M1 Thompson “Tommy Gun” Submachine Gun
The Submachine Gun, Cal. .45, M1/M1A1 Thompson was a blowback submachine gun. It was selective for semi- or fully-automatic fire. It fired a .45 cal. cartridge in 20- or 30-round magazines. It’s rate of fire was 700 rpm. The gun was reliable, and continued to operate when similar weapons would have failed due to exposure to battle-field conditions (354,000).
- M1 Thompson was a redesign of the model M1928A1 to simplify production. The M1 had a permanently attached buttstock and a spring-loaded firing pin like the M1928A1. The M1 would not accept the M1928A1 drum type magazine. The M1 had a simple fixed aperture rear sight.
- M1A1 differed from the M1 only in having the firing pin machined into the face of the bolt.

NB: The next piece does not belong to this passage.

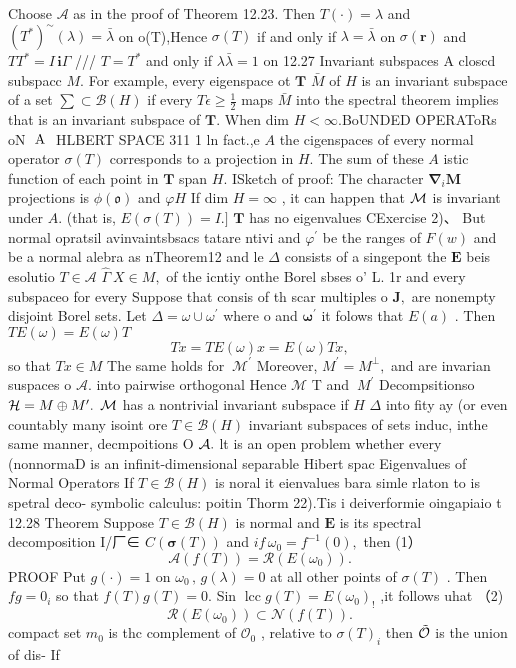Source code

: Choose $\textstyle{\mathcal{A}}$ as in the proof of Theorem 12.23. Then $T(\cdot)=\lambda$ and $(T^{*})^{\sim}(\lambda)=\bar{\lambda}$ on o(T),Hence $\sigma(T)$ if and only if $\lambda=\bar{\lambda}$ on $\sigma({\boldsymbol{r}})$ and $T T^{*}=I\,\mathbf{i}\Gamma$ /// $T=T^{*}$ and only if $\lambda\bar{\lambda}=1$ on 12.27 Invariant subspaces A closcd subspacc $M.$ For example, every eigenspace ot ${\boldsymbol{T}}$ $\bar{M}$ of $\textstyle H$ is an invariant subspace of a set $\textstyle\sum\subset{\mathcal{B}}(H)$ if every $T\epsilon\geq{\frac{1}{2}}$ maps $\bar{M}$ into the spectral theorem implies that is an invariant subspace of ${\boldsymbol{T}}.$ When dim $H<\infty.$BoUNDED OPERAToRs oN $\mathrm{\boldmath~A~}$ HLBERT SPACE 311 1 ln fact.,e $\textstyle A$ the cigenspaces of every normal operator $\sigma(T)$ corresponds to a projection in $H.$ The sum of these $\textstyle A$ istic function of each point in ${\boldsymbol{T}}$ span $H.$ ISketch of proof: The character ${\mathbf{\nabla}}_{i}\mathbf{\mathbf{M}}$ projections is $\scriptstyle\phi({\mathfrak{o}})$ and $\scriptstyle{\varphi H}$ If dim $H=\infty$ , it can happen that ${\cal{M}}$ is invariant under $A.$ (that is, $E(\sigma(T))=I.]$ ${\boldsymbol{T}}$ has no eigenvalues CExercise 2)、 But normal opratsil avinvaintsbsacs tatare ntivi and $\varphi^{\prime}$ be the ranges of $F(w)$ and be a normal alebra as nTheorem12 and le $\Delta$ consists of a singepont the $\boldsymbol{E}$ beis esolutio $T\in{\mathcal{A}}$ $\hat{\Gamma}\ X\in M,$ of the icntiy onthe Borel sbses o' L. 1r and every subspaceo for every Suppose that consis of th scar multiples o ${\boldsymbol{J}},$ are nonempty disjoint Borel sets. Let $\Delta=\omega\cup\omega^{\prime}$ where o and ${\boldsymbol{\omega}}^{\prime}$ it folows that $E(a)$ . Then $T E(\omega)=E(\omega)T$ $$ T x=T E(\omega)x=E(\omega)T x, $$ so that $T x\in M$ The same holds for $\ {\mathcal{M}}^{\prime}$ Moreover, $M^{\prime}=M^{\perp},$ and are invarian suspaces o ${\mathcal{A}}.$ into pairwise orthogonal Hence $\mathcal{M}$ T and $\ M^{\prime}$ Decompsitionso ${\cal H}=M\oplus M^{\prime}.$ ${\cal{M}}$ has a nontrivial invariant subspace if $\textstyle H$ $\Delta$ into fity ay (or even countably many isoint ore $T\in{\mathcal{B}}(H)$ invariant subspaces of sets induc, inthe same manner, decmpoitions O ${\cal A}.$ lt is an open problem whether every (nonnormaD is an infinit-dimensional separable Hibert spac Eigenvalues of Normal Operators If $T\in{\mathcal{B}}(H)$ is noral it eienvalues bara simle rlaton to is spetral deco- symbolic calculus: poitin Thorm 22).Tis i deiverformie oingapiaio t 12.28 Theorem Suppose $T\in{\mathcal{B}}(H)$ is normal and $\boldsymbol{E}$ is its spectral decomposition I/厂∈ $C({\boldsymbol{\sigma}}(T))$ and $i f\,\omega_{0}=f^{-1}(0),$ then (1） $$ \mathcal{A}(f(T))=\mathcal{R}(E(\omega_{0})). $$ PROOF Put $g(\cdot)=1$ on $\omega_{0}\,,\,g(\lambda)=0$ at all other points of $\sigma(T)$ . Then $f g=0_{i}$ so that $f(T)g(T)=0.$ Sin $\operatorname{lcc}g(T)=E(\omega_{0})_{!}$ ,it follows uhat （2) $$ {\mathcal{R}}(E(\omega_{0}))\subset{\mathcal{N}}(f(T)). $$ compact set $\scriptstyle m_{0}$ is thc complement of ${\mathcal{O}}_{0}$ , relative to $\sigma(T)_{i}$ then $\tilde{\cal O}$ is the union of dis- If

The M1928A1 “Tommy Gun”, a delayed blowback submachine gun. It was issued to armored and reconnaissance units. It was selective for semi- or fully-automatic fire. It fired a .45 cal. cartridge (Colt .45 ACP) in 20- or 30-round magazines, 50-round, or a 100-round drum. It had a leaf with aperture notch battle sight. It’s rate of fire was 600-725 rpm. Original Thompson’s could fire close to 1200 rpm.
The weapon was designed by General John T. Thompson. Thompson prototypes were to be battle tested during World War 1. However, the weapon never made it overseas before the end of the war. Auto-Ordnance, the manufacturer, had to find another market for his innovative submachine gun. The Thompson was marketed to local police departments and to the military. However, there were few buyers due to the cost. It’s original price was $200. The Thompson was next marketed to civilians and the weapon became popular with depression-era gangsters.
The Thompson was first publicly demonstrated in August 1920. Colt firearms made about 15,000 of these weapons under contract when its offer to buy the Auto Ordnance for $1 million was rejected. The Irish Republican Army was the first to use the Thompson in military hit-and-run operations.
Auto Ordnance Corp. sold the weapon during the 1920’s. The U.S. Post Office was the first government organization to purchased these weapons. The U.S. Marines found them essential during the Nicaragua campaign of the late 1920’s and officially adopted them in the early 1930’s. The FBI was issued surplus militarized versions of the Thompson with a special carrying case containing a brass cleaning rod, spare parts kit, 20 and 50 round magazines. The FBI discontinued Thompson use in their field offices in 1974 when it was declared obsolete.
The M1928A1 had a removable buttstock. Most had a horizontal fore grip, but some had a vertical fore grip. The M1928A1 was relatively heavy, and expensive in use of materials, machine time, and machine tools.